1. Targeted IRS was non-inferior to standard IRS with respect to malaria incidence (1.05 cases per 1000 person-years vs. 0.95 cases per 1000 person-years).
2. Targeted IRS was more cost-effective and saved $7845 USD per additional DALY incurred.
Evidence Rating Level: 1 (Excellent)
Study Rundown: Since 2017, global malaria funding has remained well below WHO’s $5.6 billion per year target. Increasing insecticide costs and constrained budgets have called for more efficient strategies to reduce malaria transmission. One such strategy is targeted indoor residual spraying (IRS) in which only houses of index cases and immediate neighbors are sprayed. This is in contrast to standard IRS which comprises annual mass spray campaigns in areas using historical data. This study aimed to evaluate the effectiveness of reactive, targeted IRS versus standard IRS in northeastern South Africa. The primary endpoint was malaria incidence, while secondary endpoints included household compliance, attitudes to IRS, and serological markers. According to study results, targeted IRS demonstrated non-inferior malaria incidence across the two-year period compared to the standard IRS group. Additionally, targeted IRS yielded a much greater cost benefit per additional disability adjusted life-year (DALY) incurred. A weakness of this study was that households from only three districts in northeastern South Africa were included. Given that these regions are known to have a low viral transmission, the incidence of malaria was likely underreported. Nevertheless, this study sheds light onto the non-inferior nature of targeted IRS compared to standard IRS in this very-low transmission setting.
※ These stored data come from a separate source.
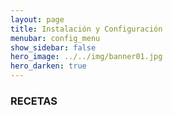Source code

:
 ```yaml
---
layout: page
title: Instalación y Configuración
menubar: config_menu
show_sidebar: false
hero_image: ../../img/banner01.jpg 
hero_darken: true
---
```

### **RECETAS**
Click to read the study in The Lancet
In-depth [randomized controlled trial]: This study took place between Aug 1, 2015, and July 31, 2017, in the rural subdistricts of Bushbuckridge in Mpumalanga province and Ba-Phalaborwa in Limpopo province. Clusters comprising 5000-10 000 people were formed using census wards. Included clusters had ≥ 1 year history of local cases in the last 5 years before the trial. Altogether, 400 000 people resided within trial clusters with the majority (72%) belonging to the province of Mpumalanga. A non-inferiority margin of 1 case per 1000 person-years was selected.
During the 2-year trial period, 1030 cases of malaria were detected, of which 705 (68%) were classified as local. The annual incidence of cases was 0.05 per 1000 person-years (n=20) in year 1 and 1.74 per 1000 person-years (n=685) in year 2. The primary endpoint of malaria incidence showed non-inferiority between the targeted IRS group (1.05 per 1000 person-years, 95% confidence interval [CI] 0.72-1.38, n=394) compared to the standard IRS group (0.95 per 1000 person-years, 95% CI 0.58-1.32, n=311), with a rate difference of 0.10 (95% CI -0.38 to 0.59) or one extra case per 10 000 people in the targeted IRS group. In terms of cost-effectiveness, the average annual economic cost was $88 258 per 100 000 population for targeted IRS. This is 52% less than the cost for standard IRS ($184 319). Targeted IRS was more cost-effective as it involved spraying fewer structures, did not use contract sprayers, and used substantially less insecticide, transport, and equipment. Across the trial period, targeted IRS saved $7845 (95% CI 2902-64 907) for each additional DALY incurred related to standard IRS. There were 21 deaths altogether, 12 in the standard IRS group and 9 in the targeted IRS group. No other serious adverse events were reported. Overall, findings from this study suggest that targeted IRS was non-inferior, safe, and cost-effective compared with standard IRS. Saved resources could be reallocated to other malaria control strategies.